▶ _Stored entries_:
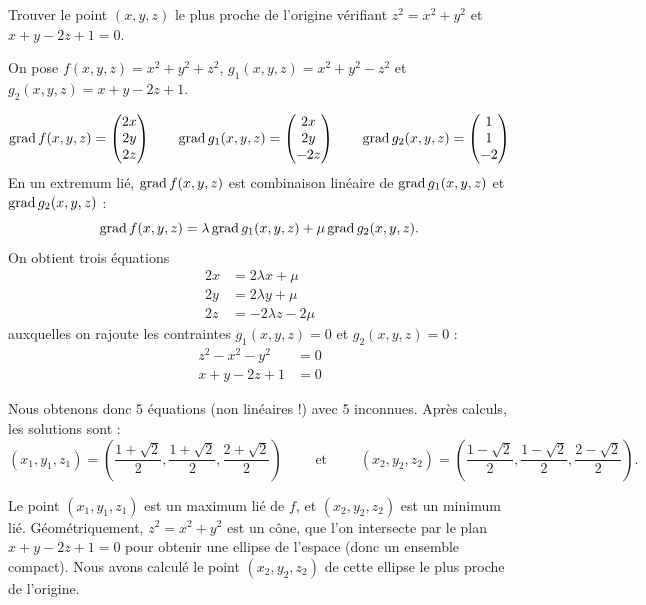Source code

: \documentclass[11pt, class=report,crop=false]{standalone}
\begin{document}
\begin{exemple}
Trouver le point $(x,y,z)$ le plus proche de l'origine vérifiant $z^2 = x^2 + y^2$ et $x + y -2z+1=0$.

On pose $f(x,y,z) = x^2 + y^2 + z^2$, $g_1(x,y,z)= x^2 + y^2 - z^2$ et $g_2(x,y,z) = x + y -2z+1$.
 
$$
\operatorname{grad} f(x,y,z) = \begin{pmatrix} 2x \\ 2y \\ 2z \end{pmatrix}
\qquad \operatorname{grad} g_1(x,y,z) = \begin{pmatrix} 2x \\ 2y \\ -2z \end{pmatrix}
\qquad \operatorname{grad} g_2(x,y,z) = \begin{pmatrix} 1 \\ 1 \\ -2 \end{pmatrix}
$$
En un extremum lié, $\operatorname{grad} f(x,y,z)$ est combinaison linéaire de $\operatorname{grad} g_1(x,y,z)$
et $\operatorname{grad} g_2(x,y,z)$ :
$$\operatorname{grad} f(x,y,z) = \lambda \operatorname{grad} g_1(x,y,z) + \mu \operatorname{grad} g_2(x,y,z).$$
On obtient trois équations
\setcounter{equation}{0}
\begin{align}
2x &= 2\lambda x + \mu \label{eqeex1}\\
2y &= 2\lambda y  + \mu     \label{eqeex2}\\
2z &= -2\lambda z - 2\mu \label{eqeex3}
\end{align}
auxquelles on rajoute les contraintes $g_1(x,y,z) = 0$ et $g_2(x,y,z) = 0$ :
\begin{align}
z^2 - x^2 - y^2 &= 0  \label{eqeex4}\\
x + y -2z+1 &= 0      \label{eqeex5}
\end{align}

Nous obtenons donc $5$ équations (non linéaires !) avec $5$ inconnues.
Après calculs, les solutions sont :
$$(x_1,y_1,z_1) = \left( \frac{1+\sqrt2}{2}, \frac{1+\sqrt2}{2}, \frac{2+\sqrt2}{2} \right)
\qquad \text{ et } \qquad
(x_2,y_2,z_2) = \left( \frac{1-\sqrt2}{2}, \frac{1-\sqrt2}{2}, \frac{2-\sqrt2}{2} \right).$$

Le point $(x_1,y_1,z_1)$ est un maximum lié de $f$, et  $(x_2,y_2,z_2)$ est un minimum lié.
Géométriquement, $z^2 = x^2+y^2$ est un cône, que l'on intersecte par le plan $x + y -2z+1=0$ pour obtenir une ellipse de l'espace (donc un ensemble compact). Nous avons calculé le point $(x_2,y_2,z_2)$ de cette ellipse le plus proche de l'origine.
\end{exemple}
\end{document}
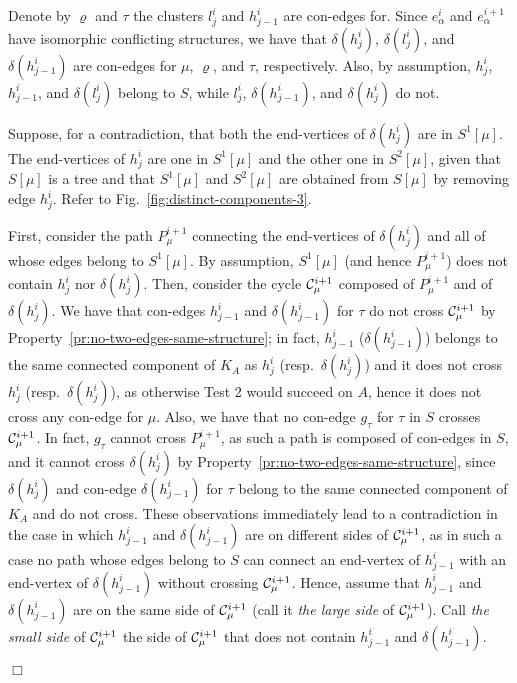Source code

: \documentclass[letter,runningheads]{llncs}
\renewenvironment{proof}
{{\em Proof.\ }}{\hspace*{\fill}$\Box$\par\vspace{2mm}}
\begin{document}
\begin{proof}
\begin{itemize}
    Denote by $\varrho$ and $\tau$ the clusters $l^i_j$ and $h^i_{j-1}$ are con-edges for. Since $e^i_\alpha$ and $e^{i+1}_\alpha$ have isomorphic conflicting structures, we have that $\delta(h^i_j)$, $\delta(l^i_j)$, and $\delta(h^i_{j-1})$ are con-edges for $\mu$, $\varrho$, and $\tau$, respectively. Also, by assumption, $h^i_j$, $h^i_{j-1}$, and $\delta(l^i_{j})$ belong to $S$, while $l^i_j$, $\delta(h^i_{j-1})$, and $\delta(h^i_{j})$ do not.

    Suppose, for a contradiction, that both the end-vertices of $\delta(h^i_j)$ are in $S^1[\mu]$. The end-vertices of $h^i_j$ are one in $S^1[\mu]$ and the other one in $S^2[\mu]$, given that $S[\mu]$ is a tree and that $S^1[\mu]$ and $S^2[\mu]$ are obtained from $S[\mu]$ by removing edge $h^i_j$. Refer to Fig.~\ref{fig:distinct-components-3}.

    First, consider the path $P^{i+1}_{\mu}$ connecting the end-vertices of $\delta(h^i_j)$ and all of whose edges belong to $S^1[\mu]$. By assumption, $S^1[\mu]$ (and hence $P^{i+1}_{\mu}$) does not contain $h^i_j$ nor $\delta(h^i_{j})$. Then, consider the cycle ${\cal C}^{i+1}_{\mu}$ composed of $P^{i+1}_{\mu}$ and of $\delta(h^i_j)$. We have that con-edges $h^i_{j-1}$ and $\delta(h^i_{j-1})$ for $\tau$ do not cross ${\cal C}^{i+1}_{\mu}$ by Property~\ref{pr:no-two-edges-same-structure}; in fact, $h^i_{j-1}$ ($\delta(h^i_{j-1})$) belongs to the same connected component of $K_A$ as $h^i_{j}$ (resp.\  $\delta(h^i_{j})$) and it does not cross $h^i_{j}$ (resp.\ $\delta(h^i_{j})$), as otherwise {\sc Test 2} would succeed on $A$, hence it does not cross any con-edge for $\mu$. Also, we have that no con-edge $g_{\tau}$ for $\tau$ in $S$ crosses ${\cal C}^{i+1}_{\mu}$. In fact, $g_{\tau}$ cannot cross $P^{i+1}_{\mu}$, as such a path is composed of con-edges in $S$, and it cannot cross $\delta(h^i_{j})$ by Property~\ref{pr:no-two-edges-same-structure}, since $\delta(h^i_{j})$ and con-edge $\delta(h^i_{j-1})$ for $\tau$ belong to the same connected component of $K_A$ and do not cross. These observations immediately lead to a contradiction in the case in which $h^i_{j-1}$ and $\delta(h^i_{j-1})$ are on different sides of ${\cal C}^{i+1}_{\mu}$, as in such a case no path whose edges belong to $S$ can connect an end-vertex of $h^i_{j-1}$ with an end-vertex of $\delta(h^i_{j-1})$ without crossing ${\cal C}^{i+1}_{\mu}$. Hence, assume that $h^i_{j-1}$ and $\delta(h^i_{j-1})$ are on the same side of ${\cal C}^{i+1}_{\mu}$ (call it {\em the large side} of ${\cal C}^{i+1}_{\mu}$). Call {\em the small side} of ${\cal C}^{i+1}_{\mu}$ the side of ${\cal C}^{i+1}_{\mu}$ that does not contain $h^i_{j-1}$ and $\delta(h^i_{j-1})$.



\end{itemize}
\end{proof}
\end{document}
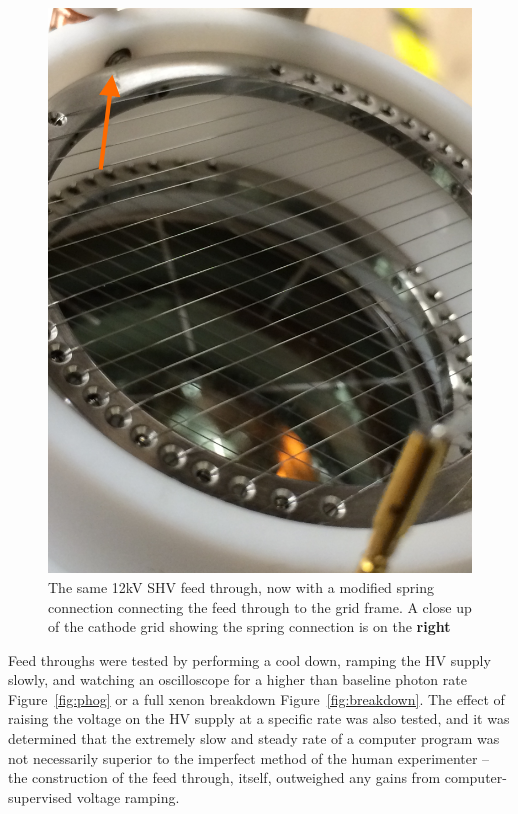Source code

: \begin{figure}[htbp]
\begin{center}
\includegraphics[width=\halffig]{figures/testbed/ft2_2.jpg}
\caption{The same 12kV SHV feed through, now with a modified spring connection connecting the feed through to the grid frame. A close up of the cathode grid showing the spring connection is on the \textbf{right}}
\label{fig:ft2_1}
\end{center}
\end{figure}


Feed throughs were tested by performing a cool down, ramping the \ac{HV} supply slowly, and watching an oscilloscope for a higher than baseline photon rate Figure~\ref{fig:phog} or a full xenon breakdown Figure~\ref{fig:breakdown}. The effect of raising the voltage on the \ac{HV} supply at a specific rate was also tested, and it was determined that the extremely slow and steady rate of a computer program was not necessarily superior to the imperfect method of the human experimenter -- the construction of the feed through, itself, outweighed any gains from computer-supervised voltage ramping.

▶ _Problem details_:
Take the lines from the first line of the entries through the line with "2x \\ 2y \\ -2z", inclusive, and give them again exactly, minus any pictures.

▶ _Written response_:
Source code

: \documentclass[11pt, class=report,crop=false]{standalone}
\begin{document}
\begin{exemple}
Trouver le point $(x,y,z)$ le plus proche de l'origine vérifiant $z^2 = x^2 + y^2$ et $x + y -2z+1=0$.

On pose $f(x,y,z) = x^2 + y^2 + z^2$, $g_1(x,y,z)= x^2 + y^2 - z^2$ et $g_2(x,y,z) = x + y -2z+1$.
 
$$
\operatorname{grad} f(x,y,z) = \begin{pmatrix} 2x \\ 2y \\ 2z \end{pmatrix}
\qquad \operatorname{grad} g_1(x,y,z) = \begin{pmatrix} 2x \\ 2y \\ -2z \end{pmatrix}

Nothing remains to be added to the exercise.